1970 novel by David Lodge

Out of the Shelter is a 1970 novel by British author David Lodge. It was longlisted for the Booker Prize.

==Plot==
Timothy Young, at five, enjoys having to go to his neighbour's shelter during the Blitz, partly because he gets to sleep with his friend Jill. However, Jill and her mother are killed in an air raid. Timothy spends some of the war in the country before he and his rather narrow-minded Catholic parents return to their lower-middle-class neighbourhood in London. He sees his sister Kath, who is eleven years older, only on her rare visits home, as she is now working in Germany with the occupying forces.

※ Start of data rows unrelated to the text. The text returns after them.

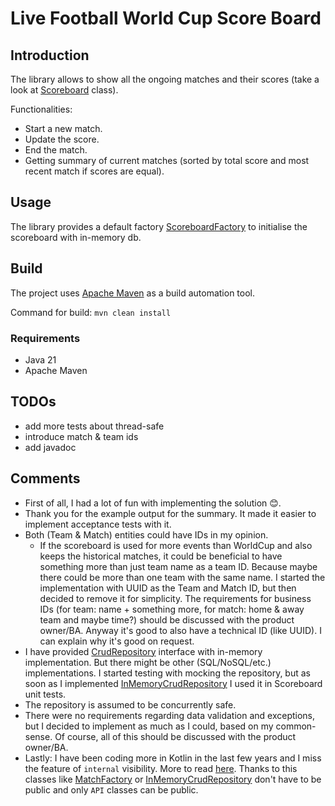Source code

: # Live Football World Cup Score Board

## Introduction
The library allows to show all the ongoing matches and their scores (take a look at 
[Scoreboard](src/main/java/com/sportradar/scoreboard/Scoreboard.java) class).

Functionalities:
- Start a new match.
- Update the score.
- End the match.
- Getting summary of current matches (sorted by total score and most recent match if scores are equal).

## Usage
The library provides a default factory [ScoreboardFactory](src/main/java/com/sportradar/scoreboard/ScoreboardFactory.java)
to initialise the scoreboard with in-memory db.

## Build
The project uses [Apache Maven](https://maven.apache.org/) as a build automation tool.

Command for build:
`mvn clean install`

### Requirements
- Java 21
- Apache Maven

## TODOs
- add more tests about thread-safe
- introduce match & team ids
- add javadoc

## Comments
- First of all, I had a lot of fun with implementing the solution 😊.
- Thank you for the example output for the summary. It made it easier to implement acceptance tests with it.
- Both (Team & Match) entities could have IDs in my opinion.
  - If the scoreboard is used for more events than WorldCup and also keeps the historical matches, it could be 
  beneficial to have something more than just team name as a team ID. Because maybe there could be more than
  one team with the same name. I started the implementation with UUID as the Team and Match ID, but then decided to remove 
  it for simplicity. The requirements for business IDs (for team: name + something more, for match: home & away 
  team and maybe time?) should be discussed with the product owner/BA. Anyway it's good to also have a technical ID 
  (like UUID). I can explain why it's good on request.
- I have provided [CrudRepository](src/main/java/com/sportradar/scoreboard/repository/CrudRepository.java) interface with 
in-memory implementation. But there might be other (SQL/NoSQL/etc.) implementations. I started testing with mocking the repository,
but as soon as I implemented [InMemoryCrudRepository](src/main/java/com/sportradar/scoreboard/repository/InMemoryCrudRepository.java)
I used it in Scoreboard unit tests.
- The repository is assumed to be concurrently safe.
- There were no requirements regarding data validation and exceptions, but I decided to implement as much as I 
could, based on my common-sense. Of course, all of this should be discussed with the product owner/BA.
- Lastly: I have been coding more in Kotlin in the last few years and I miss the feature of `internal` visibility.
More to read [here](https://kotlinlang.org/docs/visibility-modifiers.html#modules). Thanks to this classes like 
[MatchFactory](src/main/java/com/sportradar/scoreboard/match/MatchFactory.java) or 
[InMemoryCrudRepository](src/main/java/com/sportradar/scoreboard/repository/InMemoryCrudRepository.java)
don't have to be public and only `API` classes can be public.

In 1951, he faces a decision of whether to apply his mathematical and artistic talent to an apprenticeship as a draughtsman or to the study of architecture at university. Kath invites him to visit her in Heidelberg during the summer. After some trepidation, he agrees. The boat and train journeys are highly unpleasant, but he is befriended by a young American man with unconventional views, Don Kowalski. Kath's life in Heidelberg is far more luxurious than anything Timothy knew in England, where some basic foods are still rationed and economic growth is slow. He joins in the good meals, games, and pleasure trips Kath has with her fun-loving friends, especially two Americans, Greg and Vince. Timothy lives surreptitiously in an empty room in a woman's hostel. When he spends a day with Rudolf, the young German porter of Kath's residence, and his family, he sees the much lower German standard of living and deals with his conflicted feelings about the Germans. He also visits an American family with boys his own age and the American school where Don teaches, but does not get along well there.

His sexual awakening includes hearing his neighbour in the hostel having sex, seeing Kath in bed with Don (who has been sacked because he had been a conscientious objector), refusing a sexual offer from a woman in the hostel, and developing an infatuation with an American girl. He finally meets her at another American girl's birthday party on a riverboat and then has an erotic encounter with her in his room.

Kath's routine is disturbed when Greg and Vince disappear on a trip to Berlin, but they return a few days later, apparently having strayed into the Russian zone and been interrogated as possible spies. Timothy goes to a party with Kath where she and her friends dress up in Vince's collection of Nazi uniforms and medals. Don breaks up this nightmarish scene and reveals that Vince has had a sexual relationship with Rudolf, possibly extorting sexual favours in return for help denazifying Rudolf's father.

An epilogue takes place in a motel in California, where Timothy, now a thirty-year-old academic in Environmental Studies, and his wife and sons are visiting Kath, who is still single. It is revealed that Vince and Greg were both homosexual and their disappearance in Berlin was an attempt to defect to the Soviets. Don is now a professor and has been married and divorced. Timothy reflects on how lucky he is to have a good career and a loving family when things have not gone so well for others.

==Origins==
The most autobiographical of Lodge's novels, it reflects the author's own rite of passage in Heidelberg visiting a young aunt, though he points out a number of differences between his visit and what happened in the novel. The naive tone of the narration, especially that of Timothy's early childhood, alters as he matures.

In the afterword to the 1984 edition, Lodge explains the novel's origins, as well as the serious problems with the typesetting of the earlier edition.